Das LG Berlin bewertet Betriebskosten als Teil der Miete, so dass die unterlassene Begleichung einer Betriebskostennachforderung eine kündigungsrelevante Pflichtverletzung im Sinne von § 543 Abs. 1 BGB, bzw. § 573 Abs. 2 Nr. 1 BGB darstellt (LG Berlin, Urteil vom 24.11.2015 – 63 S 158/15, zit. nach juris; jetzt auch LG Berlin, Urteil vom 15.3.2023 - 64 S 180/21, FD-MietR 2023,457289; AG Mannheim, Urteil vom 18.7.2023 - 5 C 3319/22, ZMR 2024, 214; LG Frankfurt/Main, Urteil vom 9.6.2023 - 2-11 S 13/23, ZMR 2024, 212; AG Frankfurt/Main, Urteil vom 21.06.2024 - 33052 C 64/24, IMR-online). Auch in einer älteren Entscheidung sieht das LG Berlin zwar in Nachzahlungen aus Nebenkostenabrechnungen keine laufenden Zahlungen im Sinne von § 543 Abs. 2 Satz 1 Nr. 3 BGB, nimmt aber eine Verletzung vertraglicher Hauptleistungspflichten des Mieters durch unterlassene Zahlung einer Nachforderung an und stellt diesen Fall deshalb dem kündigungsrelevant unterlassenen Zahlen der eigentlichen Miete gleich (LG Berlin, Urteil vom 20.2.2015 – 63 S 202/14, IMR 2015, 322). Im Ergebnis handelt es sich nach dieser Ansicht um ein kündigungsrelevantes Unterlassen des Mieters, das zur zahlungsverzugsbedingten fristlosen Kündigung berechtigt.
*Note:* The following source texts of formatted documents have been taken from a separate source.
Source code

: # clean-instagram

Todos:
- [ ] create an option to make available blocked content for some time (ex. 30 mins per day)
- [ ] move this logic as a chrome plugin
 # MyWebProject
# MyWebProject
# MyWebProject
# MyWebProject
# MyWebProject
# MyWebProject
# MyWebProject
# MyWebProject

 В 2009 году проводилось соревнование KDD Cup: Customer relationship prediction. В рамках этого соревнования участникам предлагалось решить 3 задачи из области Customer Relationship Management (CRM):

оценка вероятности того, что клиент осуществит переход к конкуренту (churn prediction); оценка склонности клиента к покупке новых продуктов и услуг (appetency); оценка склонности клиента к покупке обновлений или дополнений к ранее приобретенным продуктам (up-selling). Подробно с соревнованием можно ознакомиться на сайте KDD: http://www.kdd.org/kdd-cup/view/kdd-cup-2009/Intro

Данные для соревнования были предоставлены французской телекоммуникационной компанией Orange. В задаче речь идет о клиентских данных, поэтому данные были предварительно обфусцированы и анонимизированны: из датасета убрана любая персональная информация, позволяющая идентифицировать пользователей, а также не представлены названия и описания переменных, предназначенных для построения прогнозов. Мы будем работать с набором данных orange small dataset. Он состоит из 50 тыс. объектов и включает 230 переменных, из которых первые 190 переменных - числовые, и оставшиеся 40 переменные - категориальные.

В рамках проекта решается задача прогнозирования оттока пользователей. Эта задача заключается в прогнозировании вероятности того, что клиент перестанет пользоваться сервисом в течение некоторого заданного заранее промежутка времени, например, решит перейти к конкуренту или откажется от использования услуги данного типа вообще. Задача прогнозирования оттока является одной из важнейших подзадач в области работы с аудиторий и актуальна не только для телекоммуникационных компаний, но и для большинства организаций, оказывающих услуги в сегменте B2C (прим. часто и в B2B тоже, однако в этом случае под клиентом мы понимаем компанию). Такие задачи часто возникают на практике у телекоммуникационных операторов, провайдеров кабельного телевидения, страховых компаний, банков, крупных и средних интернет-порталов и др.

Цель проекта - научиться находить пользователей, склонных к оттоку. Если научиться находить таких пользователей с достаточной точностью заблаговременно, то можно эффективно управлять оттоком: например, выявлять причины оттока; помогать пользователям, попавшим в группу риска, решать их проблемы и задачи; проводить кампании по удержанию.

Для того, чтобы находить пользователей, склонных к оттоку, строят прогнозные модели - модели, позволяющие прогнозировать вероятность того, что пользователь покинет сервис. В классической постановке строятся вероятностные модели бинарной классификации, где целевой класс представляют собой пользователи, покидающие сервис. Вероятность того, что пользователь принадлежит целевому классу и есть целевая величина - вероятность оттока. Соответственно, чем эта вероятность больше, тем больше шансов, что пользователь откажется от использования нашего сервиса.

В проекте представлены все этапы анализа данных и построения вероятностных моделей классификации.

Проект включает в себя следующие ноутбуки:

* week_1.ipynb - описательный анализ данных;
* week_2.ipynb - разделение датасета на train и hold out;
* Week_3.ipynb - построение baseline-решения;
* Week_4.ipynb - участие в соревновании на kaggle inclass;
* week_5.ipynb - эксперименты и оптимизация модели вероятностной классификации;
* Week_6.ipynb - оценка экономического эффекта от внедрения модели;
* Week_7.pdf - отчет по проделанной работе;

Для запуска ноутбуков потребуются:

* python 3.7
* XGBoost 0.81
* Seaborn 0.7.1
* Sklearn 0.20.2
Die Gegenansicht begreift Nachforderungen aus jährlichen Betriebskostenabrechnungen dagegen nicht als Miete im Sinne des mietrechtlichen zahlungsverzugsbedingten Kündigungstatbestandes. Denn es handele sich bei Nachzahlungsforderungen aus Abrechnungssalden um eine isolierte einmalige Forderung, nicht um eine periodisch wiederkehrende Leistung, die zu bestimmten Terminen fällig werde. Sie regele nur abschließend einen konkreten Abrechnungszeitraum. Beide Kündigungsvarianten in § 543 Abs. 2 Nr. 3 BGB knüpften aber an einen Zahlungsrückstand zu bestimmten „Terminen“ an (Fleindl in: Bub/Treier, Handbuch der Geschäfts- und Wohnraummiete, 5. Aufl. 2019, Kapitel IV Rn. 366). Auf eine Pflichtverletzung des Mieters durch Unterlassen der Nachzahlung wird dagegen nicht abgestellt (OLG Koblenz, Rechtsentscheid vom 26. Juli 1984 - 4 W-RE 386/84, NJW 1984, 2369 = ZMR 1984, 351 = WuM 1984, 269; Lehmann-Richter, Der kündigungsrelevante Zahlungsrückstand, Vortrag im Rahmen des Deutschen Mietgerichtstages 2017, abzurufen unter www.mietgerichtstag.de).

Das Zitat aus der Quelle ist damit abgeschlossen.